__TASK__
Please reproduce all entries word for word, leaving every image behind.
* * * *
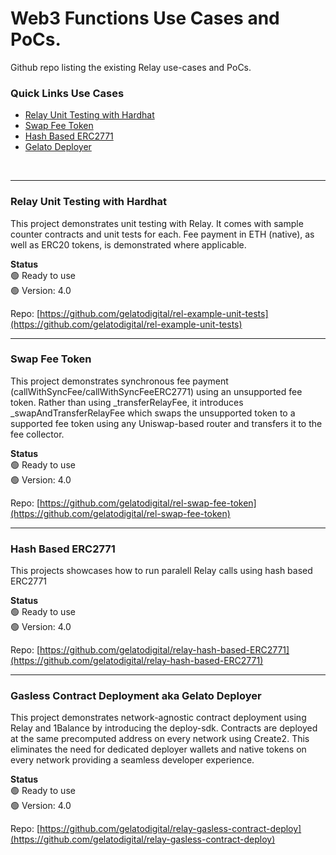 # Web3 Functions Use Cases and PoCs.

Github repo listing the existing Relay use-cases and PoCs.

### Quick Links Use Cases
- [Relay Unit Testing with Hardhat](https://github.com/gelatodigital/rel-example-unit-tests) 
- [Swap Fee Token](https://github.com/gelatodigital/rel-swap-fee-token) 
- [Hash Based ERC2771](https://github.com/gelatodigital/relay-hash-based-ERC2771) 
- [ Gelato Deployer](https://github.com/gelatodigital/relay-gasless-contract-deploy) 


&nbsp;  

---

### Relay Unit Testing with Hardhat
This project demonstrates unit testing with Relay.
It comes with sample counter contracts and unit tests for each.
Fee payment in ETH (native), as well as ERC20 tokens, is demonstrated where applicable.&nbsp;  

**Status**&nbsp;  
🟢 Ready to use&nbsp;  
🟢 Version: 4.0

Repo: [https://github.com/gelatodigital/rel-example-unit-tests](https://github.com/gelatodigital/rel-example-unit-tests)


---


### Swap Fee Token
This project demonstrates synchronous fee payment (callWithSyncFee/callWithSyncFeeERC2771) using an unsupported fee token. Rather than using _transferRelayFee, it introduces _swapAndTransferRelayFee which swaps the unsupported token to a supported fee token using any Uniswap-based router and transfers it to the fee collector.&nbsp; 


**Status**&nbsp;  
🟢 Ready to use&nbsp;  
🟢 Version: 4.0

Repo: [https://github.com/gelatodigital/rel-swap-fee-token](https://github.com/gelatodigital/rel-swap-fee-token)

---

### Hash Based ERC2771
This projects showcases how to run paralell Relay calls using hash based ERC2771 &nbsp; 

**Status**&nbsp;  
🟢 Ready to use&nbsp;  
🟢 Version: 4.0

Repo: [https://github.com/gelatodigital/relay-hash-based-ERC2771](https://github.com/gelatodigital/relay-hash-based-ERC2771)
 
---

### Gasless Contract Deployment aka Gelato Deployer
This project demonstrates network-agnostic contract deployment using Relay and 1Balance by introducing the deploy-sdk. Contracts are deployed at the same precomputed address on every network using Create2. This eliminates the need for dedicated deployer wallets and native tokens on every network providing a seamless developer experience. &nbsp; 

**Status**&nbsp;  
🟢 Ready to use&nbsp;  
🟢 Version: 4.0

Repo: [https://github.com/gelatodigital/relay-gasless-contract-deploy](https://github.com/gelatodigital/relay-gasless-contract-deploy)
* * * *
__RESULT FOR THIS EXERCISE__
 # Web3 Functions Use Cases and PoCs.

Github repo listing the existing Relay use-cases and PoCs.

### Quick Links Use Cases
- [Relay Unit Testing with Hardhat](https://github.com/gelatodigital/rel-example-unit-tests) 
- [Swap Fee Token](https://github.com/gelatodigital/rel-swap-fee-token) 
- [Hash Based ERC2771](https://github.com/gelatodigital/relay-hash-based-ERC2771) 
- [ Gelato Deployer](https://github.com/gelatodigital/relay-gasless-contract-deploy) 


&nbsp;  

---

### Relay Unit Testing with Hardhat
This project demonstrates unit testing with Relay.
It comes with sample counter contracts and unit tests for each.
Fee payment in ETH (native), as well as ERC20 tokens, is demonstrated where applicable.&nbsp;  

**Status**&nbsp;  
🟢 Ready to use&nbsp;  
🟢 Version: 4.0

Repo: [https://github.com/gelatodigital/rel-example-unit-tests](https://github.com/gelatodigital/rel-example-unit-tests)


---


### Swap Fee Token
This project demonstrates synchronous fee payment (callWithSyncFee/callWithSyncFeeERC2771) using an unsupported fee token. Rather than using _transferRelayFee, it introduces _swapAndTransferRelayFee which swaps the unsupported token to a supported fee token using any Uniswap-based router and transfers it to the fee collector.&nbsp; 


**Status**&nbsp;  
🟢 Ready to use&nbsp;  
🟢 Version: 4.0

Repo: [https://github.com/gelatodigital/rel-swap-fee-token](https://github.com/gelatodigital/rel-swap-fee-token)

---

### Hash Based ERC2771
This projects showcases how to run paralell Relay calls using hash based ERC2771 &nbsp; 

**Status**&nbsp;  
🟢 Ready to use&nbsp;  
🟢 Version: 4.0

Repo: [https://github.com/gelatodigital/relay-hash-based-ERC2771](https://github.com/gelatodigital/relay-hash-based-ERC2771)
 
---

### Gasless Contract Deployment aka Gelato Deployer
This project demonstrates network-agnostic contract deployment using Relay and 1Balance by introducing the deploy-sdk. Contracts are deployed at the same precomputed address on every network using Create2. This eliminates the need for dedicated deployer wallets and native tokens on every network providing a seamless developer experience. &nbsp; 

**Status**&nbsp;  
🟢 Ready to use&nbsp;  
🟢 Version: 4.0

Repo: [https://github.com/gelatodigital/relay-gasless-contract-deploy](https://github.com/gelatodigital/relay-gasless-contract-deploy)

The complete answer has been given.